> **Exercise description**: Return all lines of the data in which the string "cioremotedemo" occurs.

> **Information given**:

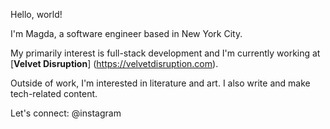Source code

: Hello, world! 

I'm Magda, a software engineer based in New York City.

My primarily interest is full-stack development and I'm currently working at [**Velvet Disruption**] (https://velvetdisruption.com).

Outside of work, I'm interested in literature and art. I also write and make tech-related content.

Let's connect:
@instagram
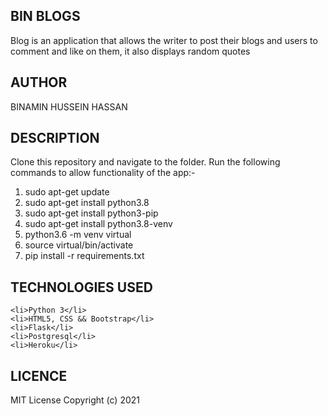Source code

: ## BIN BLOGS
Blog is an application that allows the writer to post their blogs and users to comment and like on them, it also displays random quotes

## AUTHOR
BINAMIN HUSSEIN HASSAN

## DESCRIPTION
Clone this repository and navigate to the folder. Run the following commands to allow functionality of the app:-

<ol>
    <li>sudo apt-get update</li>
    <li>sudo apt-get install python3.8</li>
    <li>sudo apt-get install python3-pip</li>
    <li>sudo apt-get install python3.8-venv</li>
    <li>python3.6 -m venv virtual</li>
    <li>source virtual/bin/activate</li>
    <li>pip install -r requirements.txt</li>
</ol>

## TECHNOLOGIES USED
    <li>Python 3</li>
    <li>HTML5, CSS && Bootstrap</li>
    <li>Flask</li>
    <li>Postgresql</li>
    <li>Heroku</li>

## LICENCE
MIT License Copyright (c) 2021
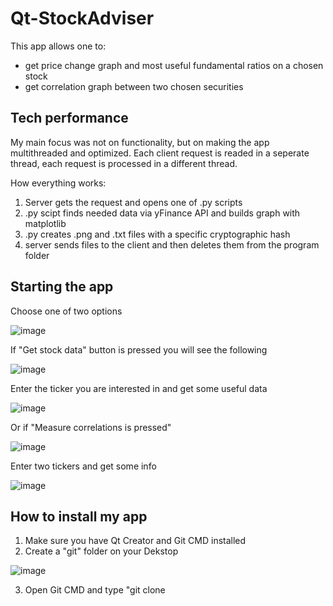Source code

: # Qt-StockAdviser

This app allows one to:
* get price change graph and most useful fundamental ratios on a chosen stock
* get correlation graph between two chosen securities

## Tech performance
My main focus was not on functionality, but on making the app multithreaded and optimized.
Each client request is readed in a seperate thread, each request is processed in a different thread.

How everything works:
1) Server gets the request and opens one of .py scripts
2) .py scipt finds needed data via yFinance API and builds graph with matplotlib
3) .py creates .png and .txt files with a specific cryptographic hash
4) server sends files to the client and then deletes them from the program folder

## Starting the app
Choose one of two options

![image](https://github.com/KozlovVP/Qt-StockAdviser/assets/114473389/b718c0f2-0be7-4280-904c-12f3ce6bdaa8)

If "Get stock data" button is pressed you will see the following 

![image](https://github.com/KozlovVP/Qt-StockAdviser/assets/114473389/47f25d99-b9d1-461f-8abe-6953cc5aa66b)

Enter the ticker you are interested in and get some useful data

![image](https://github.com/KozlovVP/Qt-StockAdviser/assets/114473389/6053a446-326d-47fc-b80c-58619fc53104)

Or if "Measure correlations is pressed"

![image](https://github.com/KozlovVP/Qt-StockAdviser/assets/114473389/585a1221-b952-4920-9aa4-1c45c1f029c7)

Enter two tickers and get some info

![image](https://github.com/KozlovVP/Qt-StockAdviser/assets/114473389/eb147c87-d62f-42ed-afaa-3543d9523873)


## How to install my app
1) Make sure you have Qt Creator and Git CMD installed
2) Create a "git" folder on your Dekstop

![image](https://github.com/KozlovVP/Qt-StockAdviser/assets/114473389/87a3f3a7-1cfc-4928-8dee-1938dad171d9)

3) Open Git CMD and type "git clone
==
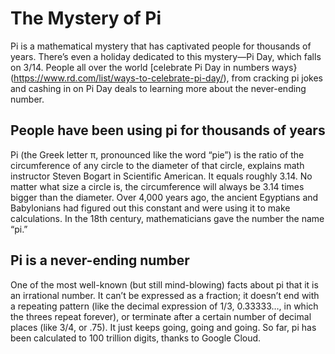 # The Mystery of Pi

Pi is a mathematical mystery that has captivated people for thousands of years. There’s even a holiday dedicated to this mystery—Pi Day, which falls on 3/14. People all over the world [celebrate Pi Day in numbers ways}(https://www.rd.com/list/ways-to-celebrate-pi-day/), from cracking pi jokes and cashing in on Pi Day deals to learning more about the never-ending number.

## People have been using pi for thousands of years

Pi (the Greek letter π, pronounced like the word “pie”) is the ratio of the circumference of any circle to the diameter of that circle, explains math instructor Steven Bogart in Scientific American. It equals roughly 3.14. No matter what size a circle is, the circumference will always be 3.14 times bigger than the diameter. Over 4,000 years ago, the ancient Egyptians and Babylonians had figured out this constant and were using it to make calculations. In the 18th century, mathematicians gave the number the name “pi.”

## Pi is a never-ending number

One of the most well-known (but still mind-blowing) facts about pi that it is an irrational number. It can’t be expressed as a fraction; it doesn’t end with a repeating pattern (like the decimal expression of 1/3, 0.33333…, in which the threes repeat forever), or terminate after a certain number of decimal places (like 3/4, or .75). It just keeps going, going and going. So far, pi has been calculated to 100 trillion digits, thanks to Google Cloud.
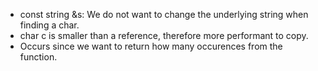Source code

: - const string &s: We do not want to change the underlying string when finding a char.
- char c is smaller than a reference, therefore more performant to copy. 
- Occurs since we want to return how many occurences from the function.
* * *
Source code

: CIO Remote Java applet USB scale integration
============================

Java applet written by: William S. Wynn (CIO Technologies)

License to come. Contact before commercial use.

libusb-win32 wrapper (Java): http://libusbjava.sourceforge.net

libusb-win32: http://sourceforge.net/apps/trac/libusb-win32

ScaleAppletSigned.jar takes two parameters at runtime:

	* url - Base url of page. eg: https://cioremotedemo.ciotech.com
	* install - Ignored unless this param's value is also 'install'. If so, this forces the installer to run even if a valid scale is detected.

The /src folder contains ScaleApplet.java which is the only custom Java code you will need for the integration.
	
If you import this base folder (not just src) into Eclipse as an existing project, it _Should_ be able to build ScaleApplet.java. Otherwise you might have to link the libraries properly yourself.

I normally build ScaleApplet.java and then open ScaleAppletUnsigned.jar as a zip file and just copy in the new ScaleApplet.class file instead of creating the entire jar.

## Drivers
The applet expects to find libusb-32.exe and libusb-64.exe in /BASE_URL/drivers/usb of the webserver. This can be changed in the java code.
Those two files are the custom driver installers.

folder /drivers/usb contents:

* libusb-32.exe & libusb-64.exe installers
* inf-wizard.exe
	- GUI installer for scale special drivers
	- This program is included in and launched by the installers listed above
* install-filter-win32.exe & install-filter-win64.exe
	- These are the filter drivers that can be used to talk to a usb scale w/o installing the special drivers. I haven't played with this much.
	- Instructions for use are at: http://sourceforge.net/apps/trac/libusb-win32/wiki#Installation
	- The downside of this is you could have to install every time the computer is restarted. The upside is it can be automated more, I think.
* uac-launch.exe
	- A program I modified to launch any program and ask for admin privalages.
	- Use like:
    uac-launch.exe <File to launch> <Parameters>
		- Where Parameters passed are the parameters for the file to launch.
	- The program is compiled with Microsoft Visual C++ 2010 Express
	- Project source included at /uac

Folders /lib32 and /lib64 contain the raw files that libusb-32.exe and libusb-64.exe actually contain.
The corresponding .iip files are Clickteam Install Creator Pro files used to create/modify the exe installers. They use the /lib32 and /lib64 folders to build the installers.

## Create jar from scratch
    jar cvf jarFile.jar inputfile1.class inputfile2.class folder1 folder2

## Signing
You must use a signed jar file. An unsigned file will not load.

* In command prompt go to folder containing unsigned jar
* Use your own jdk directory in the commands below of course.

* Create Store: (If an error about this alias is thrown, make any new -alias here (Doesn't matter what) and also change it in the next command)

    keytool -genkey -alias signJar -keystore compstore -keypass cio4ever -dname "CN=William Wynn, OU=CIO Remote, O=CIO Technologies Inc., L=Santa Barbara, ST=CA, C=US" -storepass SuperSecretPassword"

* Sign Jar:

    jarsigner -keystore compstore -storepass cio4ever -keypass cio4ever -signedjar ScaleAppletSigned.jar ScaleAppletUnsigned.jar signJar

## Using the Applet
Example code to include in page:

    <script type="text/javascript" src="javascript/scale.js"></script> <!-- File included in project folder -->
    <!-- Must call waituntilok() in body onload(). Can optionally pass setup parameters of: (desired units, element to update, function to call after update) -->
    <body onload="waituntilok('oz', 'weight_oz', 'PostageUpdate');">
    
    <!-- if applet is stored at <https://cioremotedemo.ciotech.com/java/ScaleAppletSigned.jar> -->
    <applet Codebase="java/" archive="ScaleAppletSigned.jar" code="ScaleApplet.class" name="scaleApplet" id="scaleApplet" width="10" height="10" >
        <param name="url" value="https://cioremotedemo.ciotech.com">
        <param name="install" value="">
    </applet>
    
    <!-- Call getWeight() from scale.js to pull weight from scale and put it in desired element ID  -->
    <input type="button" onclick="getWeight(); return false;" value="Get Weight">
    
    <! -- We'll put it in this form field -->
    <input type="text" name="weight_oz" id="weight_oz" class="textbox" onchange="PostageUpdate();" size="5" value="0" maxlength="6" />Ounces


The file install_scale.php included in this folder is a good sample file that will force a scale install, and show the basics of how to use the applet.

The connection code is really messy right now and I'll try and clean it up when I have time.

> **Reply**:
	* url - Base url of page. eg: https://cioremotedemo.ciotech.com
    <!-- if applet is stored at <https://cioremotedemo.ciotech.com/java/ScaleAppletSigned.jar> -->
        <param name="url" value="https://cioremotedemo.ciotech.com">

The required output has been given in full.